▶ **TASK DETAILS**: Pull each line containing "coupling" out of the data and copy it.

☆ ☆ ☆

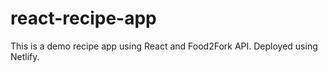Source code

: # react-recipe-app
This is a demo recipe app using React and Food2Fork API. Deployed using Netlify.
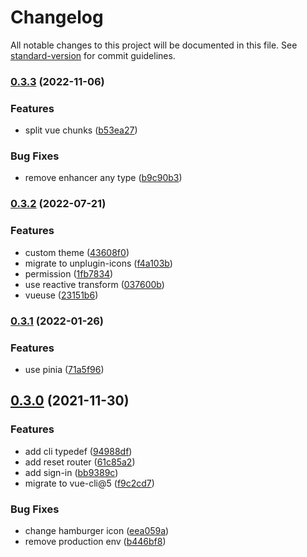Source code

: # Changelog

All notable changes to this project will be documented in this file. See [standard-version](https://github.com/conventional-changelog/standard-version) for commit guidelines.

### [0.3.3](https://github.com/ntnyq/element-plus-admin/compare/v0.3.2...v0.3.3) (2022-11-06)


### Features

* split vue chunks ([b53ea27](https://github.com/ntnyq/element-plus-admin/commit/b53ea27bf289944d40529502b0c79a811991c7bc))


### Bug Fixes

* remove enhancer any type ([b9c90b3](https://github.com/ntnyq/element-plus-admin/commit/b9c90b3ccbb1863742cee565cc327372eb61955b))

### [0.3.2](https://github.com/ntnyq/element-plus-admin/compare/v0.3.1...v0.3.2) (2022-07-21)


### Features

* custom theme ([43608f0](https://github.com/ntnyq/element-plus-admin/commit/43608f08edc8d255236a4c51e618b7a0eff94191))
* migrate to unplugin-icons ([f4a103b](https://github.com/ntnyq/element-plus-admin/commit/f4a103baa35969bbd50b4972c691f0cae64a550b))
* permission ([1fb7834](https://github.com/ntnyq/element-plus-admin/commit/1fb7834223399721c15c12c7e7e1b477c7faa6f2))
* use reactive transform ([037600b](https://github.com/ntnyq/element-plus-admin/commit/037600bb50d11f9991113e8649533dca53aca028))
* vueuse ([23151b6](https://github.com/ntnyq/element-plus-admin/commit/23151b6e38f93deb05efc6359486d159442fea74))

### [0.3.1](https://github.com/ntnyq/element-plus-admin/compare/v0.3.0...v0.3.1) (2022-01-26)


### Features

* use pinia ([71a5f96](https://github.com/ntnyq/element-plus-admin/commit/71a5f966e22eeae8ae1c47e38947611b99edf320))

## [0.3.0](https://github.com/ntnyq/element-plus-admin/compare/v0.2.0...v0.3.0) (2021-11-30)

### Features

-   add cli typedef ([94988df](https://github.com/ntnyq/element-plus-admin/commit/94988dfcae2d238332a54c6ec4ef60e10aaecbb6))
-   add reset router ([61c85a2](https://github.com/ntnyq/element-plus-admin/commit/61c85a2cfb2a2cce06382451ca6e29e9398d6e7e))
-   add sign-in ([bb9389c](https://github.com/ntnyq/element-plus-admin/commit/bb9389cf3f44efac596179162288870a1bddf7ef))
-   migrate to vue-cli@5 ([f9c2cd7](https://github.com/ntnyq/element-plus-admin/commit/f9c2cd701f26b91bb4401205a6c4f78c9bed8d9a))

### Bug Fixes

-   change hamburger icon ([eea059a](https://github.com/ntnyq/element-plus-admin/commit/eea059ae0367fd2a44a3eec137c408b22456268c))
-   remove production env ([b446bf8](https://github.com/ntnyq/element-plus-admin/commit/b446bf8b192d7699e80d57cdce231c9fd812aa0f))
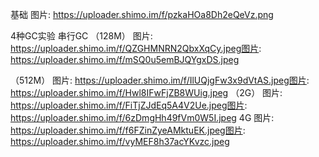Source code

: 基础
图片: https://uploader.shimo.im/f/pzkaHOa8Dh2eQeVz.png

4种GC实验
串行GC  （128M）
图片: https://uploader.shimo.im/f/QZGHMNRN2QbxXqCy.jpeg图片: https://uploader.shimo.im/f/mSQ0u5emBJQYgxDS.jpeg

（512M）
图片: https://uploader.shimo.im/f/IlUQjgFw3x9dVtAS.jpeg图片: https://uploader.shimo.im/f/Hwl8IFwFjZB8WUig.jpeg
  （2G）
图片: https://uploader.shimo.im/f/FiTjZJdEq5A4V2Ue.jpeg图片: https://uploader.shimo.im/f/6zDmgHh49fVm0W5I.jpeg
4G
图片: https://uploader.shimo.im/f/f6FZinZyeAMktuEK.jpeg图片: https://uploader.shimo.im/f/vyMEF8h37acYKvzc.jpeg



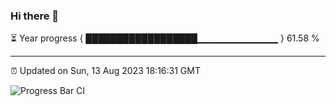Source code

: ### Hi there 👋

⏳ Year progress { ██████████████████▁▁▁▁▁▁▁▁▁▁▁▁ } 61.58 %

---

⏰ Updated on Sun, 13 Aug 2023 18:16:31 GMT

![Progress Bar CI](https://github.com/liununu/liununu/workflows/Progress%20Bar%20CI/badge.svg)
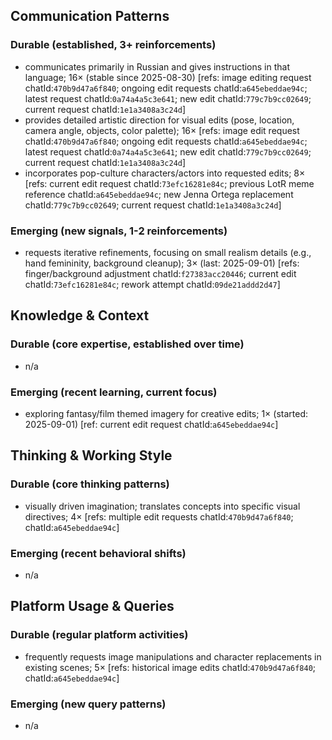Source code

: ## Communication Patterns
### Durable (established, 3+ reinforcements)
- communicates primarily in Russian and gives instructions in that language; 16× (stable since 2025-08-30) [refs: image editing request chatId:`470b9d47a6f840`; ongoing edit requests chatId:`a645ebeddae94c`; latest request chatId:`0a74a4a5c3e641`; new edit chatId:`779c7b9cc02649`; current request chatId:`1e1a3408a3c24d`]
- provides detailed artistic direction for visual edits (pose, location, camera angle, objects, color palette); 16× [refs: image edit request chatId:`470b9d47a6f840`; ongoing edit requests chatId:`a645ebeddae94c`; latest request chatId:`0a74a4a5c3e641`; new edit chatId:`779c7b9cc02649`; current request chatId:`1e1a3408a3c24d`]
- incorporates pop-culture characters/actors into requested edits; 8× [refs: current edit request chatId:`73efc16281e84c`; previous LotR meme reference chatId:`a645ebeddae94c`; new Jenna Ortega replacement chatId:`779c7b9cc02649`; current request chatId:`1e1a3408a3c24d`]

### Emerging (new signals, 1-2 reinforcements)
- requests iterative refinements, focusing on small realism details (e.g., hand femininity, background cleanup); 3× (last: 2025-09-01) [refs: finger/background adjustment chatId:`f27383acc20446`; current edit chatId:`73efc16281e84c`; rework attempt chatId:`09de21addd2d47`]

## Knowledge & Context
### Durable (core expertise, established over time)
- n/a

### Emerging (recent learning, current focus)
- exploring fantasy/film themed imagery for creative edits; 1× (started: 2025-09-01) [ref: current edit request chatId:`a645ebeddae94c`]

## Thinking & Working Style
### Durable (core thinking patterns)
- visually driven imagination; translates concepts into specific visual directives; 4× [refs: multiple edit requests chatId:`470b9d47a6f840`; chatId:`a645ebeddae94c`]

### Emerging (recent behavioral shifts)
- n/a

## Platform Usage & Queries
### Durable (regular platform activities)
- frequently requests image manipulations and character replacements in existing scenes; 5× [refs: historical image edits chatId:`470b9d47a6f840`; chatId:`a645ebeddae94c`]

### Emerging (new query patterns)
- n/a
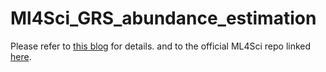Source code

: # Ml4Sci_GRS_abundance_estimation

Please refer to [this blog](https://medium.com/@dsandeepan995/gsoc23-with-ml4sci-deriving-planetary-surface-composition-from-orbiting-observations-from-46f81885c9be) for details. and to the official ML4Sci repo linked [here](https://github.com/ML4SCI/MLMapper/tree/main/Lunar_Prospector/Deriving_Surface_Composition_Sandeepan_Dhoundiyal).
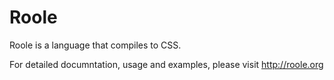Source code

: Roole
=====

Roole is a language that compiles to CSS.

For detailed documntation, usage and examples, please visit
http://roole.org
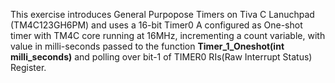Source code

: This exercise introduces General Purpopose Timers on Tiva C Lanuchpad (TM4C123GH6PM) and uses a 16-bit Timer0 A configured as One-shot timer with TM4C core running at 16MHz, incrementing a count variable, with value in milli-seconds passed to the function **Timer_1_Oneshot(int milli_seconds)** and polling over bit-1 of TIMER0 RIs(Raw Interrupt Status) Register.
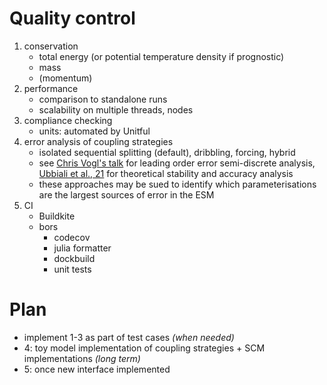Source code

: # **Quality control**

1. conservation 
    - total energy (or potential temperature density if prognostic)
    - mass 
    - (momentum)
2. performance 
    - comparison to standalone runs
    - scalability on multiple threads, nodes
3. compliance checking 
     - units: automated by Unitful 
4. error analysis of coupling strategies
    - isolated sequential splitting (default), dribbling, forcing, hybrid
    - see [Chris Vogl's talk](https://agu.confex.com/agu/fm21/meetingapp.cgi/Paper/839500) for leading order error semi-discrete analysis, [Ubbiali et al., 21](https://agupubs.onlinelibrary.wiley.com/doi/10.1029/2020MS002377) for theoretical stability and accuracy analysis   
    - these approaches may be sued to identify which parameterisations are the largest sources of error in the ESM
5. CI
    - Buildkite
    - bors
        - codecov
        - julia formatter
        - dockbuild
        - unit tests

# Plan
- implement 1-3 as part of test cases *(when needed)*
- 4: toy model implementation of coupling strategies + SCM implementations *(long term)*  
- 5: once new interface implemented
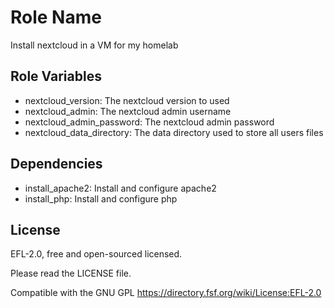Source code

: Role Name
=========

Install nextcloud in a VM for my homelab

Role Variables
--------------

- nextcloud_version: The nextcloud version to used
- nextcloud_admin: The nextcloud admin username
- nextcloud_admin_password: The nextcloud admin password
- nextcloud_data_directory: The data directory used to store all users files

Dependencies
------------

- install_apache2: Install and configure apache2
- install_php: Install and configure php

License
-------

EFL-2.0, free and open-sourced licensed.

Please read the LICENSE file.

Compatible with the GNU GPL https://directory.fsf.org/wiki/License:EFL-2.0
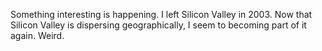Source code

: Something interesting is happening. I left Silicon Valley in 2003. Now that Silicon Valley is dispersing geographically, I seem to becoming part of it again. Weird. 
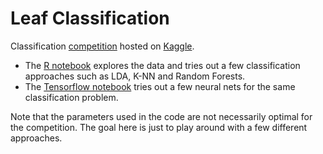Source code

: # Leaf Classification

Classification
[competition](https://www.kaggle.com/c/leaf-classification) hosted on
[Kaggle](https://www.kaggle.com/).

* The [R notebook](r-kleafc.ipynb) explores the data and tries out a few
  classification approaches such as LDA, K-NN and Random Forests.
* The [Tensorflow notebook](tf-kleafc.ipynb) tries out a few neural nets
  for the same classification problem.

Note that the parameters used in the code are not necessarily optimal
for the competition. The goal here is just to play around with a few
different approaches.

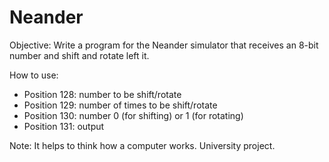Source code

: # Neander

Objective: Write a program for the Neander simulator that receives an 8-bit number and shift and rotate left it.

How to use:
 
 - Position 128: number to be shift/rotate
 - Position 129: number of times to be shift/rotate
 - Position 130: number 0 (for shifting) or 1 (for rotating)
 - Position 131: output

Note: It helps to think how a computer works. University project.
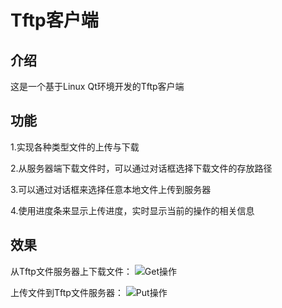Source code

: # Tftp客户端

介绍
-----------------------
这是一个基于Linux Qt环境开发的Tftp客户端

功能
-----------------------

 1.实现各种类型文件的上传与下载

 2.从服务器端下载文件时，可以通过对话框选择下载文件的存放路径

 3.可以通过对话框来选择任意本地文件上传到服务器

 4.使用进度条来显示上传进度，实时显示当前的操作的相关信息


效果
---------------------

从Tftp文件服务器上下载文件：
![Get操作](https://github.com/liufushihai/Qt_Tftp_Client/blob/master/Images/get%E6%93%8D%E4%BD%9C.gif)

上传文件到Tftp文件服务器：
![Put操作](https://github.com/liufushihai/Qt_Tftp_Client/blob/master/Images/put%E6%93%8D%E4%BD%9C.gif)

☆ ☆ ☆

▶ **ANSWER BOX**:
4. error analysis of coupling strategies
- 4: toy model implementation of coupling strategies + SCM implementations *(long term)*  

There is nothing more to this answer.